First, we define an arrow style that we will use later. The arrow will be 0.03 screen sizes big, and the two angles determining the shape of the head are 15, and 45 degrees, respectively. Finally, we stipulate that the arrow be black, i.e. linetype -1. Then we define a window function, cut, which depends on the two end points, x1, and x3 (the reason for 3 will become clear soon), and the curve, f(x). In our plot, beyond what we actually want to plot, we will also plot f(x), but only between x1, and new_x, where new_x is a bit off with respect to the second end point. The degree of "bitness" is given by eps, which was defined at the beginning. However, before we actually plot anything, we have got to set the arrow, between new_x, f(new_x), and x3, f(x3). This construction ensures that the arrow is tangential to the curve.
At this point, we are ready to plot, which we actually execute in the next, and last line.

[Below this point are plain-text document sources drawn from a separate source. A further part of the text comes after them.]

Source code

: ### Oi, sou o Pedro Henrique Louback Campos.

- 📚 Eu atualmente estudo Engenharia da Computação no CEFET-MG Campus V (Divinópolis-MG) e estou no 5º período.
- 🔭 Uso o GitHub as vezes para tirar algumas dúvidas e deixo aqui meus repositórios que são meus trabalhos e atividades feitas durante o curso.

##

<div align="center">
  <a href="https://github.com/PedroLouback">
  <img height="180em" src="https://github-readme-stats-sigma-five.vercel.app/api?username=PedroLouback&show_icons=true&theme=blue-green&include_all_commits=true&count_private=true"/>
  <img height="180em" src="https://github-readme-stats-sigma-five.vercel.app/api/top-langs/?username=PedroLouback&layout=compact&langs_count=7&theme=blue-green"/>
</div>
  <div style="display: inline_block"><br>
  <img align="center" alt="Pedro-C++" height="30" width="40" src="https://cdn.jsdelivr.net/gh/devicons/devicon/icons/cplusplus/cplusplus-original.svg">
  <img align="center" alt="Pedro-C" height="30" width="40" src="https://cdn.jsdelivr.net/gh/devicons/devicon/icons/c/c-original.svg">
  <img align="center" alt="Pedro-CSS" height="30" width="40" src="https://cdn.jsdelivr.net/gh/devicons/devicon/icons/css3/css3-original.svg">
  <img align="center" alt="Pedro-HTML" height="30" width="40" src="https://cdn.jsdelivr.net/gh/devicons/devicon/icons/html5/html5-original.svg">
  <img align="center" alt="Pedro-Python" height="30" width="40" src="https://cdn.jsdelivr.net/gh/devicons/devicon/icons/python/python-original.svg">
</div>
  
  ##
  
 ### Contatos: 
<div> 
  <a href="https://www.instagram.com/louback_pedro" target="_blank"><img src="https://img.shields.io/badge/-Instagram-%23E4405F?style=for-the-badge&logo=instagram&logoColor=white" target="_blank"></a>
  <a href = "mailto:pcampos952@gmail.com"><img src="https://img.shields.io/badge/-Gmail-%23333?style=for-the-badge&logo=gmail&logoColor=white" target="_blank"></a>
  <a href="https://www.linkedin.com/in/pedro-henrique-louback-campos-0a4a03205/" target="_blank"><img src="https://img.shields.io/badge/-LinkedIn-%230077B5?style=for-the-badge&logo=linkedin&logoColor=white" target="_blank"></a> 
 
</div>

What we have created is great, but there are problems: first, we have to define our function, f(x), beforehand, we have to set the arrows by hand, and we also have to add the appropriate lines to our plot command. Quite tedious. There has got to be a better way!

For the say of example, let us suppose that we want a curved arrow that, say, connects (0,0) and (1,1) via a parabola that passes through the point (0.5, 0.25). If we are really pressed for it, we could do the following: First, we have to figure out the parameters of our parabola. In this case, it is quite easy, for it is nothing but x*x. Then we would draw a parabola between (0,0), and (0.99, 0.9801), and then draw an arrow from (0.99, 0.9801) to (1,1).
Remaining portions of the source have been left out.